Source texts of formatted documents:
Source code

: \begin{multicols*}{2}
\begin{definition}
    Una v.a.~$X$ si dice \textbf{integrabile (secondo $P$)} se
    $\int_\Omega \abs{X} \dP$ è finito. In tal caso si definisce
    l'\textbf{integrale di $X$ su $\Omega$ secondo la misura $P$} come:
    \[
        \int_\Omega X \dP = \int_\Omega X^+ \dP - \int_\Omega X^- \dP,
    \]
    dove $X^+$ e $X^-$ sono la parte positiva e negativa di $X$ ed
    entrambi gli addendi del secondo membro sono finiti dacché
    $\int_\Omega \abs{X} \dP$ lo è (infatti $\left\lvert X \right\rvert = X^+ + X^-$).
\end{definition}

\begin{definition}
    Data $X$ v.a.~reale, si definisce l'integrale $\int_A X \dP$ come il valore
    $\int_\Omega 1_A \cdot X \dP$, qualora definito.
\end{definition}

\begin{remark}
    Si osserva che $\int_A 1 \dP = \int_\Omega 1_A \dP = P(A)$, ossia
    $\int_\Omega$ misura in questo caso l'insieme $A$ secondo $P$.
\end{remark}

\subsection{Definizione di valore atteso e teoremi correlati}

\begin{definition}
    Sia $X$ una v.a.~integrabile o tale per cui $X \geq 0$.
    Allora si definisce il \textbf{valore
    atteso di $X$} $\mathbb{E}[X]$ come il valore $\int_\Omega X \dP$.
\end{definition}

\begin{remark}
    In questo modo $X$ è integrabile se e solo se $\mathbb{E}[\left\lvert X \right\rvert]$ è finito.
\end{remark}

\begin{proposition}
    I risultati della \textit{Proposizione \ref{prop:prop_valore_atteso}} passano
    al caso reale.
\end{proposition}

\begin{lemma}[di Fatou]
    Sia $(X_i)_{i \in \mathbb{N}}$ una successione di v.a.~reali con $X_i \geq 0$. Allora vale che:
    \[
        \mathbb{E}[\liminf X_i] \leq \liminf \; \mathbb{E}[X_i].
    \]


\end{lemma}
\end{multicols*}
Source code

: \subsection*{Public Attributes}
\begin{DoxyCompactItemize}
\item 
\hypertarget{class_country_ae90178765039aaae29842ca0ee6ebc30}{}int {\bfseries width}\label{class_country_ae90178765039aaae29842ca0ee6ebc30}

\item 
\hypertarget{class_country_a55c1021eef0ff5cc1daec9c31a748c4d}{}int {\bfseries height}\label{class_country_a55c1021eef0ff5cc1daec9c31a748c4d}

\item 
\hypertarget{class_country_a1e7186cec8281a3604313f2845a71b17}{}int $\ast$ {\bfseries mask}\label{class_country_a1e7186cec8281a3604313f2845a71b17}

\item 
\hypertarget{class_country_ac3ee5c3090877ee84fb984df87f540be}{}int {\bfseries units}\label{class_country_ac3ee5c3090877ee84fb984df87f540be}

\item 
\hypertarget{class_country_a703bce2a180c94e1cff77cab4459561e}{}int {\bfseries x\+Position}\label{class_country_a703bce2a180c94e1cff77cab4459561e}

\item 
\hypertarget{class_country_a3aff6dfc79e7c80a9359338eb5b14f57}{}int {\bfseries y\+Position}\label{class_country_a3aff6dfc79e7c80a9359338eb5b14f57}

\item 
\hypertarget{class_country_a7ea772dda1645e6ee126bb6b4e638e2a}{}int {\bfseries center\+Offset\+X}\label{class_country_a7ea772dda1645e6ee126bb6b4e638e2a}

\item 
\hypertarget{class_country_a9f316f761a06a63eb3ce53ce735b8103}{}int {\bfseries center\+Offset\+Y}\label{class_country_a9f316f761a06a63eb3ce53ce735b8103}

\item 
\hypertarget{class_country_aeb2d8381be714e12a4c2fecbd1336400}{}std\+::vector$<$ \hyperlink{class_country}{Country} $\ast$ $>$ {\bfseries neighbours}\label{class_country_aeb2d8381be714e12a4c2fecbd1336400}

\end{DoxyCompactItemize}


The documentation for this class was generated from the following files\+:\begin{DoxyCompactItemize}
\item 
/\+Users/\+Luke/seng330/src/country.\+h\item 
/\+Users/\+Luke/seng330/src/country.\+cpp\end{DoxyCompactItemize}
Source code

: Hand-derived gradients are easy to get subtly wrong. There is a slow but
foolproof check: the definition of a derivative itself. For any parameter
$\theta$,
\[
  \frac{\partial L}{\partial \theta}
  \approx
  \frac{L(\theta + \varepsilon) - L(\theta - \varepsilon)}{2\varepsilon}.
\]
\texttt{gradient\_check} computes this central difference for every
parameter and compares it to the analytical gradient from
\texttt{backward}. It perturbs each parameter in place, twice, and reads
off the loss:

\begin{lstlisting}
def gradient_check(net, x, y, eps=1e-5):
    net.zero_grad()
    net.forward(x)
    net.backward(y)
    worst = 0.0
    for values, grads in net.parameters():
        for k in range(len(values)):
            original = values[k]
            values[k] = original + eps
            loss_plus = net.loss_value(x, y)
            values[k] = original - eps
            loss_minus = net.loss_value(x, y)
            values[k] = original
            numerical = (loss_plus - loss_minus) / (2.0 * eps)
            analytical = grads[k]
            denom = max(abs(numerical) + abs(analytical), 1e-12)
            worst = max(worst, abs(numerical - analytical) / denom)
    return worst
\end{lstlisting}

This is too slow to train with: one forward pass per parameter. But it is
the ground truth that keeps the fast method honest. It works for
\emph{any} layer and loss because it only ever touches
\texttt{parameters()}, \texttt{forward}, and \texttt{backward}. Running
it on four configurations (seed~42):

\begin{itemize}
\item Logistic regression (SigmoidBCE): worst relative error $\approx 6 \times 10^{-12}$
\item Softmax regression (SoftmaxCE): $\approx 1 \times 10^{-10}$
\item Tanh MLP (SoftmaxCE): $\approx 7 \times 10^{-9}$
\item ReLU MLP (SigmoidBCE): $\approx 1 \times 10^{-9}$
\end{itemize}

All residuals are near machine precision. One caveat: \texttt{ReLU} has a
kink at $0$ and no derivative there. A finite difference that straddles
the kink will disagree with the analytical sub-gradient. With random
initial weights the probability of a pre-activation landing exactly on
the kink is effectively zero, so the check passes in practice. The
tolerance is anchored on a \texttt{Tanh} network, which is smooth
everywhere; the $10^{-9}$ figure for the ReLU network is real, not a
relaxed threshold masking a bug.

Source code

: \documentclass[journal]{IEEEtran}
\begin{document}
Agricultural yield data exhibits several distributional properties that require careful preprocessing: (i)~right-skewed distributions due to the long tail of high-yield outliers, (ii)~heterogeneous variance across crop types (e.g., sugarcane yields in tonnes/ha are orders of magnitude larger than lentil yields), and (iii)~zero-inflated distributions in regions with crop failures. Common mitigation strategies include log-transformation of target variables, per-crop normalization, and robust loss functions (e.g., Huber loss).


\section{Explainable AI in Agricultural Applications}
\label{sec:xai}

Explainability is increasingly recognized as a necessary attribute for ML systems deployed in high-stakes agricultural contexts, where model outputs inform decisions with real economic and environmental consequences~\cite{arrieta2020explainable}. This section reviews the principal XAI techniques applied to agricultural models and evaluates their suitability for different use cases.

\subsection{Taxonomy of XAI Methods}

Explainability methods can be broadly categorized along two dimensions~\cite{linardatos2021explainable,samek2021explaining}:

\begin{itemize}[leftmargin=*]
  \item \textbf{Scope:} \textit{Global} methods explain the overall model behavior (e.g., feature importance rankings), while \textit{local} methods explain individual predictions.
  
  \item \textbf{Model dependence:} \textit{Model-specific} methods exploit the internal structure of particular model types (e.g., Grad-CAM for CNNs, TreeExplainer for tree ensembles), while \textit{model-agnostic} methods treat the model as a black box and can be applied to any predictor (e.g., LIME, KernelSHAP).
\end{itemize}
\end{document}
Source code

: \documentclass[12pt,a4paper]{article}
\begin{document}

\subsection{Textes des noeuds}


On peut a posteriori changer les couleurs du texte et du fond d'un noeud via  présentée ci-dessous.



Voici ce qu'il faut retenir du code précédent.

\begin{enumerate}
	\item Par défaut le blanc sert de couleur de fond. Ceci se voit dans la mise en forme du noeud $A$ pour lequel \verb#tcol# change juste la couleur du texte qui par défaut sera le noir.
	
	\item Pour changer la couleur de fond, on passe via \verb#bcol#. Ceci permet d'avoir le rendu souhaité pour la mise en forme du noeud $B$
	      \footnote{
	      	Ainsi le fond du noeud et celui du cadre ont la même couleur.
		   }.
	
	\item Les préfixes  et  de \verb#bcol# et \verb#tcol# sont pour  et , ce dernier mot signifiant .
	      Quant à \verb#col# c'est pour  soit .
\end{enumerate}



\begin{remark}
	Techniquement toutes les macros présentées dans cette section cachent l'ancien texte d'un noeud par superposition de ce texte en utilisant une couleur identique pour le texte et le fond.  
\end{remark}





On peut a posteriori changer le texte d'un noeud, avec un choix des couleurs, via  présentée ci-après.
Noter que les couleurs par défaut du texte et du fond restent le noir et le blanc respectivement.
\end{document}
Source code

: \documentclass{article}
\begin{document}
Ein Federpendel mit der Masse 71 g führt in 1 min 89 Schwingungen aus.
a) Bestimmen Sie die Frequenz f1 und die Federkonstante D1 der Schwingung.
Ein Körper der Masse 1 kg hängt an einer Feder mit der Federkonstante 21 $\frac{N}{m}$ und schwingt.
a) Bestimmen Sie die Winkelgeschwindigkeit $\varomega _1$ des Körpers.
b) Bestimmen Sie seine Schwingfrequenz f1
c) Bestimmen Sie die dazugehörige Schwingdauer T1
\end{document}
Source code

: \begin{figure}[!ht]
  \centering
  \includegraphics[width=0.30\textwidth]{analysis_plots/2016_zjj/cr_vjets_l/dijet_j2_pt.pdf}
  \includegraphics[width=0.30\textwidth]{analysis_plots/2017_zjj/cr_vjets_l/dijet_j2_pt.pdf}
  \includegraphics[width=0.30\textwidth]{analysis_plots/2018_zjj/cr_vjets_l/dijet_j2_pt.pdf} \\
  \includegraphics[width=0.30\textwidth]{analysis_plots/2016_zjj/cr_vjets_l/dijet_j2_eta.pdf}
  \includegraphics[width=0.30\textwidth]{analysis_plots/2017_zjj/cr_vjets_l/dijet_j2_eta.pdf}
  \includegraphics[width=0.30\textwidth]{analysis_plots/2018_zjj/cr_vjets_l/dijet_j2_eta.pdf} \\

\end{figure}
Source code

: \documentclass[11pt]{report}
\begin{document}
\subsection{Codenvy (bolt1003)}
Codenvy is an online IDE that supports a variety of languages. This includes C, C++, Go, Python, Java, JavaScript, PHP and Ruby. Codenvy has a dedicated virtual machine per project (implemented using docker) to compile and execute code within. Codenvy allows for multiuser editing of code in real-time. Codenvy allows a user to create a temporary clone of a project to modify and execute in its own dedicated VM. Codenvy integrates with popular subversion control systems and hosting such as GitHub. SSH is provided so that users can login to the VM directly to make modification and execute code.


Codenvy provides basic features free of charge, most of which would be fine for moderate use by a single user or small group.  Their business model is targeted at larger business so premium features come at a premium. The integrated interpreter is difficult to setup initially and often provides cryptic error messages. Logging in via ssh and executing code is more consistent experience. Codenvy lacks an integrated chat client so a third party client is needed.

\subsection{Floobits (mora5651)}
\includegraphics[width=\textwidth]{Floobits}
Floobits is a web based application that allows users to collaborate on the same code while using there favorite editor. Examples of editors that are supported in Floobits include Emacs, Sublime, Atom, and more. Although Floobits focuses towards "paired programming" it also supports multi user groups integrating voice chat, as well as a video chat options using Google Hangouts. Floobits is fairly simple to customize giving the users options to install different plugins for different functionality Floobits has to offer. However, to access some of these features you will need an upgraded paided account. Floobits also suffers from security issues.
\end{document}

Required action:
As listed above, the lines from the line with "parameter and compares" to the line with "initial weights the" are to be echoed exactly, with both ends included and nothing added.

Solution to this task:
parameter and compares it to the analytical gradient from
\texttt{backward}. It perturbs each parameter in place, twice, and reads
off the loss:

\begin{lstlisting}
def gradient_check(net, x, y, eps=1e-5):
    net.zero_grad()
    net.forward(x)
    net.backward(y)
    worst = 0.0
    for values, grads in net.parameters():
        for k in range(len(values)):
            original = values[k]
            values[k] = original + eps
            loss_plus = net.loss_value(x, y)
            values[k] = original - eps
            loss_minus = net.loss_value(x, y)
            values[k] = original
            numerical = (loss_plus - loss_minus) / (2.0 * eps)
            analytical = grads[k]
            denom = max(abs(numerical) + abs(analytical), 1e-12)
            worst = max(worst, abs(numerical - analytical) / denom)
    return worst
\end{lstlisting}

This is too slow to train with: one forward pass per parameter. But it is
the ground truth that keeps the fast method honest. It works for
\emph{any} layer and loss because it only ever touches
\texttt{parameters()}, \texttt{forward}, and \texttt{backward}. Running
it on four configurations (seed~42):

\begin{itemize}
\item Logistic regression (SigmoidBCE): worst relative error $\approx 6 \times 10^{-12}$
\item Softmax regression (SoftmaxCE): $\approx 1 \times 10^{-10}$
\item Tanh MLP (SoftmaxCE): $\approx 7 \times 10^{-9}$
\item ReLU MLP (SigmoidBCE): $\approx 1 \times 10^{-9}$
\end{itemize}

All residuals are near machine precision. One caveat: \texttt{ReLU} has a
kink at $0$ and no derivative there. A finite difference that straddles
the kink will disagree with the analytical sub-gradient. With random
initial weights the probability of a pre-activation landing exactly on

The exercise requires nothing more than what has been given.